September 12th, 2004

hat

morning

I just had the worst mocha ever. you Seattle folk may be jaded about your coffee establishments but this kind of shit would never fly there. lukewarm milk. two heaping tablespoons of chocolate powder--not syrup. no apparent stirring so the powder floated unappetizingly in globs on top of the milk until I stirred it in myself. was there any espresso in it? I couldn't taste it.

blech. it was like drinking a tepid glass of nestle's. you know, the stuff you drank when you were five. mochas are for adults, people!

it did have sugar and caffeine though so once I was done gagging I did start to bounce a little.
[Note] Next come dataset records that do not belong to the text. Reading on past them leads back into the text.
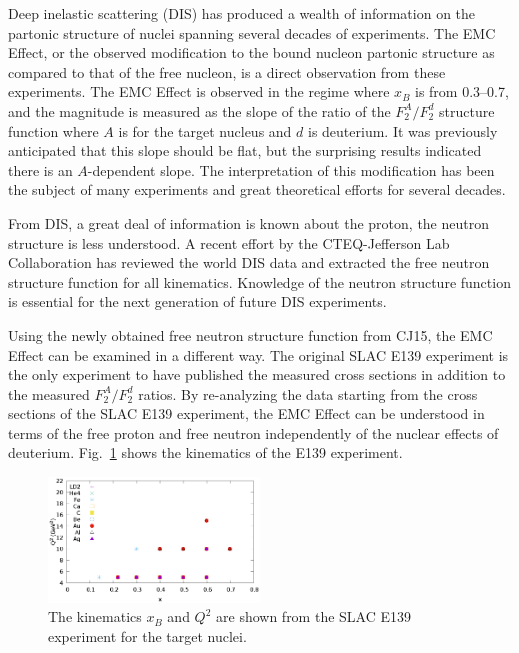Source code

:\documentclass[oneside]{article}
\begin{document}
Deep inelastic scattering (DIS) has produced a wealth of information on the partonic structure of nuclei spanning several decades of experiments. The EMC Effect, or the observed modification to the bound nucleon partonic structure as compared to that of the free nucleon, is a direct observation from these experiments. The EMC Effect is observed in the regime where $x_B$ is from 0.3--0.7, and the magnitude is measured as the slope of the ratio of the $F_2^A/F_2^d$ structure function where $A$ is for the target nucleus and $d$ is deuterium. It was previously anticipated that this slope should be flat, but the surprising results indicated there is an $A$-dependent slope. The interpretation of this modification has been the subject of many experiments and great theoretical efforts for several decades. 

From DIS, a great deal of information is known about the proton, the neutron structure is less understood. A recent effort by the CTEQ-Jefferson Lab Collaboration has reviewed the world DIS data and extracted the free neutron structure function for all kinematics. Knowledge of the neutron structure function is essential for the next generation of future DIS experiments. 

Using the newly obtained free neutron structure function from CJ15, the EMC Effect can be examined in a different way. The original SLAC E139 experiment is the only experiment to have published the measured cross sections in addition to the measured $F_2^A/F_2^d$ ratios. By re-analyzing the data starting from the cross sections of the SLAC E139 experiment, the EMC Effect can be understood in terms of the free proton and free neutron independently of the nuclear effects of deuterium. Fig.~\ref{fig:slac_q2x} shows the kinematics of the E139 experiment.


\begin{figure}[H]
  \centering
      	  \includegraphics[width=0.5\textwidth]{plots/F2ADdataQ2vsx.eps}
 	 \caption[]{The kinematics $x_B$ and $Q^2$ are shown from the SLAC E139 experiment for the target nuclei.}
  \label{fig:slac_q2x}
 \end{figure} 
\end{document}
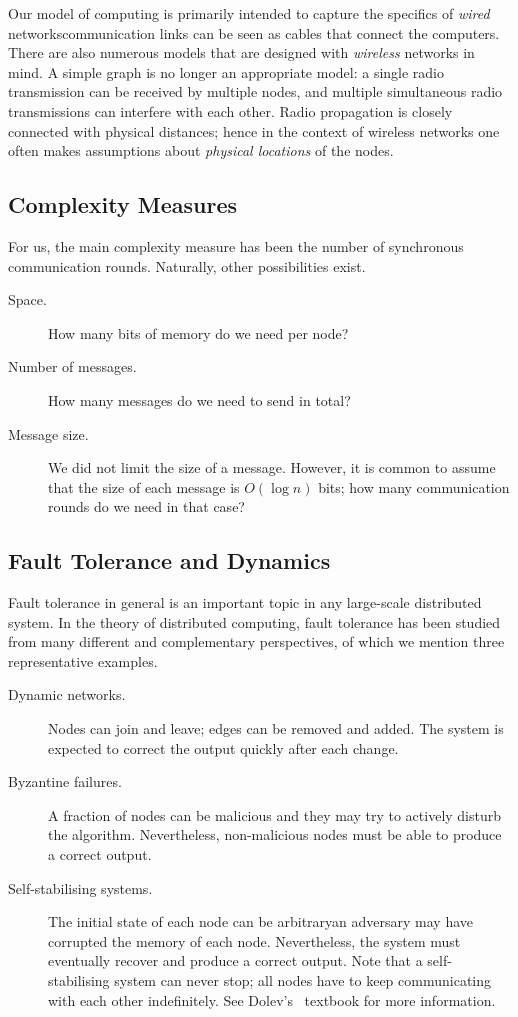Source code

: Our model of computing is primarily intended to capture the specifics of \emph{wired} networks\mydash communication links can be seen as cables that connect the computers. There are also numerous models that are designed with \emph{wireless} networks in mind. A simple graph is no longer an appropriate model: a single radio transmission can be received by multiple nodes, and multiple simultaneous radio transmissions can interfere with each other. Radio propagation is closely connected with physical distances; hence in the context of wireless networks one often makes assumptions about \emph{physical locations} of the nodes.

\subsection{Complexity Measures}\label{ssec:next-compl-meas}

For us, the main complexity measure has been the number of synchronous communication rounds. Naturally, other possibilities exist.
\begin{description}
    \item[Space.] How many bits of memory do we need per node?
    \item[Number of messages.] How many messages do we need to send in total?
    \item[Message size.] We did not limit the size of a message. However, it is common to assume that the size of each message is $O(\log n)$ bits; how many communication rounds do we need in that case?
\end{description}

\subsection{Fault Tolerance and Dynamics}\label{ssec:next-fault}

Fault tolerance in general is an important topic in any large-scale distributed system. In the theory of distributed computing, fault tolerance has been studied from many different and complementary perspectives, of which we mention three representative examples.
\begin{description}
    \item[Dynamic networks.] Nodes can join and leave; edges can be removed and added. The system is expected to correct the output quickly after each change.
    \item[Byzantine failures.] A fraction of nodes can be malicious and they may try to actively disturb the algorithm. Nevertheless, non-malicious nodes must be able to produce a correct output.
    \item[Self-stabilising systems.] The initial state of each node can be arbitrary\mydash an adversary may have corrupted the memory of each node. Nevertheless, the system must eventually recover and produce a correct output. Note that a self-stabilising system can never stop; all nodes have to keep communicating with each other indefinitely. See Dolev's~\cite{dolev00self-stabilization} textbook for more information.
\end{description}

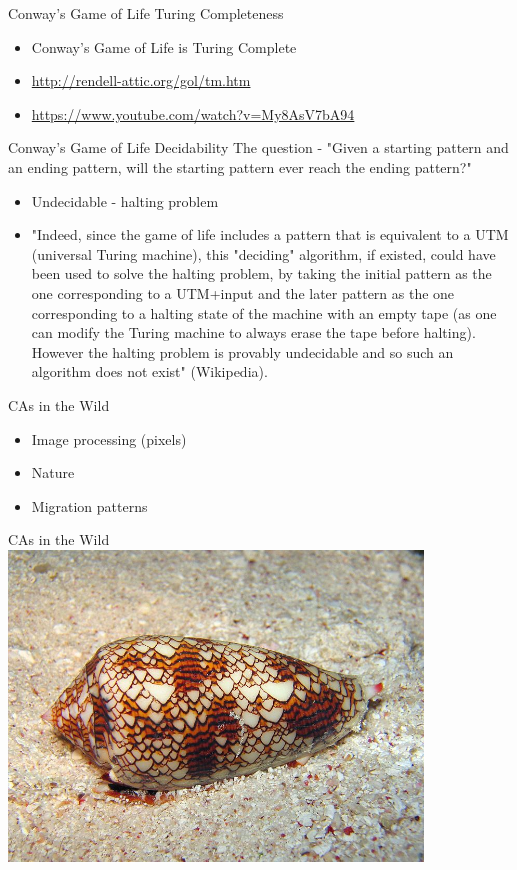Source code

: \documentclass[bigger]{beamer}
\begin{document}
\begin{frame}[label=sec-21]{Conway's Game of Life Turing Completeness}
\begin{itemize}
\item Conway's Game of Life is Turing Complete
\item \url{http://rendell-attic.org/gol/tm.htm}
\item \url{https://www.youtube.com/watch?v=My8AsV7bA94}
\end{itemize}
\end{frame}
\begin{frame}[label=sec-22]{Conway's Game of Life Decidability}
The question - "Given a starting pattern and an ending pattern, will the starting pattern ever reach the ending pattern?"
\begin{itemize}
\item<2->Undecidable - halting problem
\item<3->"Indeed, since the game of life includes a pattern that is equivalent to a UTM (universal Turing machine), this "deciding" algorithm, if existed, could have been used to solve the halting problem, by taking the initial pattern as the one corresponding to a UTM+input and the later pattern as the one corresponding to a halting state of the machine with an empty tape (as one can modify the Turing machine to always erase the tape before halting). However the halting problem is provably undecidable and so such an algorithm does not exist" (Wikipedia).
\end{itemize}
\end{frame}
\begin{frame}[label=sec-23]{CAs in the Wild}
\begin{itemize}
\item<1->Image processing (pixels)
\item<2->Nature
\item<3->Migration patterns
\end{itemize}
\end{frame}
\begin{frame}[label=sec-24]{CAs in the Wild}
\includegraphics[width=11cm]{images/shell.jpg}
\end{frame}
\end{document}

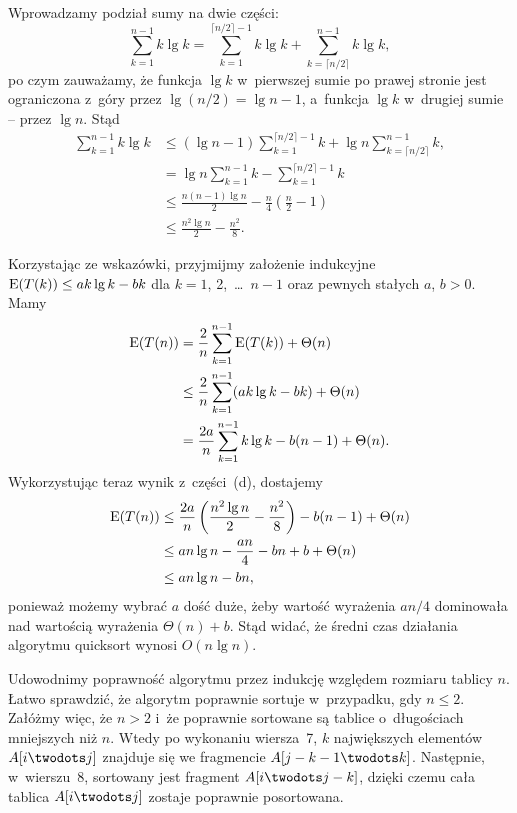 \subproblem %
Wprowadzamy podział sumy na dwie części:
\[
	\sum_{k=1}^{n-1}k\lg k = \sum_{k=1}^{\lceil n/2\rceil-1}k\lg k+\sum_{k=\lceil n/2\rceil}^{n-1}k\lg k,
\]
po czym zauważamy, że funkcja $\lg k$ w~pierwszej sumie po prawej stronie jest ograniczona z~góry przez $\lg(n/2)=\lg n-1$, a~funkcja $\lg k$ w~drugiej sumie -- przez $\lg n$. Stąd
\begin{align*}
	\sum_{k=1}^{n-1}k\lg k &\le (\lg n-1)\sum_{k=1}^{\lceil n/2\rceil-1}k+\lg n\sum_{k=\lceil n/2\rceil}^{n-1}k, \\
	&= \lg n\sum_{k=1}^{n-1}k-\sum_{k=1}^{\lceil n/2\rceil-1}k \\[2mm]
	&\le \frac{n(n-1)\lg n}{2}-\frac{n}{4}\left(\frac{n}{2}-1\right) \\[1mm]
	&\le \frac{n^2\lg n}{2}-\frac{n^2}{8}.
\end{align*}

\subproblem %
Korzystając ze wskazówki, przyjmijmy założenie indukcyjne $\operatorname{E}(T(k))\le ak\lg k-bk$ dla $k=1$, 2,~\dots~$n-1$ oraz pewnych stałych $a$, $b>0$. Mamy
\begin{align*}
	\operatorname{E}(T(n)) &= \frac{2}{n}\sum_{k=1}^{n-1}\operatorname{E}(T(k))+\Theta(n) \\
	&\le \frac{2}{n}\sum_{k=1}^{n-1}(ak\lg k-bk)+\Theta(n) \\
	&= \frac{2a}{n}\sum_{k=1}^{n-1}k\lg k-b(n-1)+\Theta(n).
\end{align*}
Wykorzystując teraz wynik z~części~(d), dostajemy
\begin{align*}
	\operatorname{E}(T(n)) &\le \frac{2a}{n}\left(\frac{n^2\lg n}{2}-\frac{n^2}{8}\right)-b(n-1)+\Theta(n) \\
	&\le an\lg n-\frac{an}{4}-bn+b+\Theta(n) \\
	&\le an\lg n-bn,
\end{align*}
ponieważ możemy wybrać $a$ dość duże, żeby wartość wyrażenia $an/4$ dominowała nad wartością wyrażenia $\Theta(n)+b$. Stąd widać, że średni czas działania algorytmu quicksort wynosi $O(n\lg n)$.


\subproblem %
Udowodnimy poprawność algorytmu przez indukcję względem rozmiaru tablicy $n$. Łatwo sprawdzić, że algorytm poprawnie sortuje w~przypadku, gdy $n\le2$. Załóżmy więc, że $n>2$ i~że poprawnie sortowane są tablice o~długościach mniejszych niż $n$. Wtedy po wykonaniu wiersza~7, $k$ największych elementów $A[i\twodots j]$ znajduje się we fragmencie $A[j-k-1\twodots k]$. Następnie, w~wierszu~8, sortowany jest fragment $A[i\twodots j-k]$, dzięki czemu cała tablica $A[i\twodots j]$ zostaje poprawnie posortowana.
I went out for espresso because this olderish fellow I met in a depression support group here years ago calls me regularly for some reason and asks if we can get together, then he takes the bus to my house, we go to the cafe and eat a sandwich, and then he has to go. we meet for about twenty minutes once a year this way. it doesn't do a lot for me but it isn't too painful either so if it helps him fulfill his sociability quotient then why not.

he never remembers anything about me. I think he thinks I am a young straight bioman who still talks with his immediate family. it doesn't seem to matter that every now and again I point out a fact that contradicts this picture; after a few moments it snaps right back.

ah well. what does it matter.

there are one hundred things I could do this afternoon. must choose one or two.